5 Interesting Trivia about the Great films
Every movie has its share of Trivia, some less interesting, some fascinating ones. Collectively they are pages of an unedited book, which will later be taken off from the final product. Here are 5 such trivia which holds no relevance to the final product but let’s just think what would have happened if these people did stick to these great films which we cannot imagine without the people associated with it.
“The entire list is approved … except for John Travolta.’ So QT got together with Harvey, and he’s like, ‘I can get Daniel Day-Lewis, Sean Penn, William Hurt.” Day-Lewis had apparently read the script and wanted the part. In the end, however, Tarantino won out. “Pulp Fiction” re-launched Travolta’s career, earning him an Oscar nomination for Best Actor as well as countless big-budget features.
Three directors were offered the film prior to David Fincher. Peter Jackson was the initial choice of producers Joshua Donen and Ross Grayson Bell, who had been impressed with Jackson’s work on Heavenly Creatures (1994) and The Frighteners (1996). Jackson however, although he loved the Chuck Palahniuk novel, was too busy prepping The Lord of the Rings: The Fellowship of the Ring (2001) in New Zealand. The second choice for director was Bryan Singer, who was sent the book, but who never got back to the producers (he later admitted he didn’t read the novel when he received it). Next to be offered the job was British director Danny Boyle, who met with Donen and Bell, read the book, and loved the material, but who ultimately decided to concentrate on The Beach (2000) instead. The producers then turned to David Fincher, who was in post-production on The Game (1997). Donen and Bell had been impressed with Fincher’s work on Se7en (1995), and thought he could bring something unique to the project. However, Fincher was reluctant to work with 20th Century Fox again after his negative experiences making Alien³ (1992), so a meeting was set up between Donen, Bell, Fincher, President of Production at Fox 2000 Pictures Laura Ziskin and 20th Century Fox studio head Bill Mechanic, where Fincher’s relationship with the studio was restored, and he was hired to direct the film.
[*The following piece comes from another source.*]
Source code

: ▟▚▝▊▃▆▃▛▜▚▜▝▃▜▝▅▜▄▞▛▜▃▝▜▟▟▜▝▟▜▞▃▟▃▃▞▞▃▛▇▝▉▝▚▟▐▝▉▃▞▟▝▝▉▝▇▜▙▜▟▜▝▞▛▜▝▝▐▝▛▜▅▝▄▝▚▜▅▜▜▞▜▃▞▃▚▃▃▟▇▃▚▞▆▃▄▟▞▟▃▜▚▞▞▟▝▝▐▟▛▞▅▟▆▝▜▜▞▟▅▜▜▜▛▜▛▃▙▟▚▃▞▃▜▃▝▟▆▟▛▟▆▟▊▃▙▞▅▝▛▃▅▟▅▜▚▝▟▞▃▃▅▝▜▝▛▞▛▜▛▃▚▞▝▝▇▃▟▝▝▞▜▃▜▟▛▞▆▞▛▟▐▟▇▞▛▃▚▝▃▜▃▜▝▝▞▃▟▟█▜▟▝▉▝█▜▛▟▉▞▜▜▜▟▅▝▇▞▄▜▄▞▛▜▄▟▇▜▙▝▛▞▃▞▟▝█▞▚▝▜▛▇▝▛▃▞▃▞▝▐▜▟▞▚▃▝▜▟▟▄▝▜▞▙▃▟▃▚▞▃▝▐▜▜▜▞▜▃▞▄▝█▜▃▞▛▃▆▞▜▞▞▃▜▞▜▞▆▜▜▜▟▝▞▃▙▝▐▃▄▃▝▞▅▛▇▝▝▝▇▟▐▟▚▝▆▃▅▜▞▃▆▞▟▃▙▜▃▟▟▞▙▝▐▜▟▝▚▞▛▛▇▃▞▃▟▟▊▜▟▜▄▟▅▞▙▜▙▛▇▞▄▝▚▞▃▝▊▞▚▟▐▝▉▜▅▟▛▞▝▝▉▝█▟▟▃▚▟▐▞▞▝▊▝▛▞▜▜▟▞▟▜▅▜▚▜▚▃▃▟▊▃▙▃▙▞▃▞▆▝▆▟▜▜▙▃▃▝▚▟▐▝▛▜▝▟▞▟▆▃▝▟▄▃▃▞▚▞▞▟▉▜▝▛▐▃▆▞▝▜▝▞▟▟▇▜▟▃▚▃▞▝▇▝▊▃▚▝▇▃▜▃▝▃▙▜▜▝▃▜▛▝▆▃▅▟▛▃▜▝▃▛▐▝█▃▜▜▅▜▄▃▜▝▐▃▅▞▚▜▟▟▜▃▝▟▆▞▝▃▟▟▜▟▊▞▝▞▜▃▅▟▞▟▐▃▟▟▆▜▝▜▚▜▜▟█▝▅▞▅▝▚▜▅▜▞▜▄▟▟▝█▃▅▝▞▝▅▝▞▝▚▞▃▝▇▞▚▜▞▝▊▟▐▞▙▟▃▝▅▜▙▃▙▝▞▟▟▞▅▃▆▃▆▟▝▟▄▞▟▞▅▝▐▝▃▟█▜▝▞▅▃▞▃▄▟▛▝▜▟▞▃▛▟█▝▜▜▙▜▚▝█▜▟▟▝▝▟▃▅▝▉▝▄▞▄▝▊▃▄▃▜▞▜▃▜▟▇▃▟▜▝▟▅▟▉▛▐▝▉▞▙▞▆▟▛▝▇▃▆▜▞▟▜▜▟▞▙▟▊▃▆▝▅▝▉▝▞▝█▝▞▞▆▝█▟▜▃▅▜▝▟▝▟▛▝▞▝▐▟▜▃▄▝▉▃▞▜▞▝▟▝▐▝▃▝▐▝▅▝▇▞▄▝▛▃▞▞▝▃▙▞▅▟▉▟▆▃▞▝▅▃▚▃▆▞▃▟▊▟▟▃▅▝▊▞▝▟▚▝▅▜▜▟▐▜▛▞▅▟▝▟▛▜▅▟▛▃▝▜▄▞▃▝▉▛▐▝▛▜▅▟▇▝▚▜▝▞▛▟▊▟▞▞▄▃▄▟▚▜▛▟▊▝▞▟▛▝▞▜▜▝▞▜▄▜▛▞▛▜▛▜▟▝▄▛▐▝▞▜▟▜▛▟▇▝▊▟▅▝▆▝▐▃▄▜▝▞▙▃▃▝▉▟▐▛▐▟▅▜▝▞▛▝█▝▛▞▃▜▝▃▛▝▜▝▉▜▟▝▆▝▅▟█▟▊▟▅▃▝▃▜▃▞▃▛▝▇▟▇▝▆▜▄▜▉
Orson Welles lobbied to get the part of Don Vito Corleone in The Godfather (1972), even offering to lose a good deal of weight in order to get the role. Francis Ford Coppola, a Welles fan, had to turn him down because he already had Marlon Brando in mind for the role and felt Welles wouldn’t be right for it.
Martin Scorsese has said he offered the role of Travis Bickle to Dustin Hoffman. According to Hoffman, he turned the role down because he “thought [Scorsese] was crazy!” He has since regretted his decision. Paul Schrader wrote the part of Travis with Jeff Bridges in mind. Scorsese wanted Hoffman to do the role of Travis Bickle, while Paul Schrader wrote it for Jeff Bridges, eventually the part went to De Niro and the rest is history !
Stanley Kubrick considered both Robert De Niro and Robin Williams for the role of Jack Torrance but decided against both of them. Kubrick did not think De Niro would suit the role after watching his performance in Taxi Driver (1976), as he deemed De Niro not psychotic enough for the role. He did not think Williams would suit the role after watching his performance on Mork & Mindy (1978), as he deemed him too psychotic for the role. According to Stephen King, Kubrick also briefly considered Harrison Ford.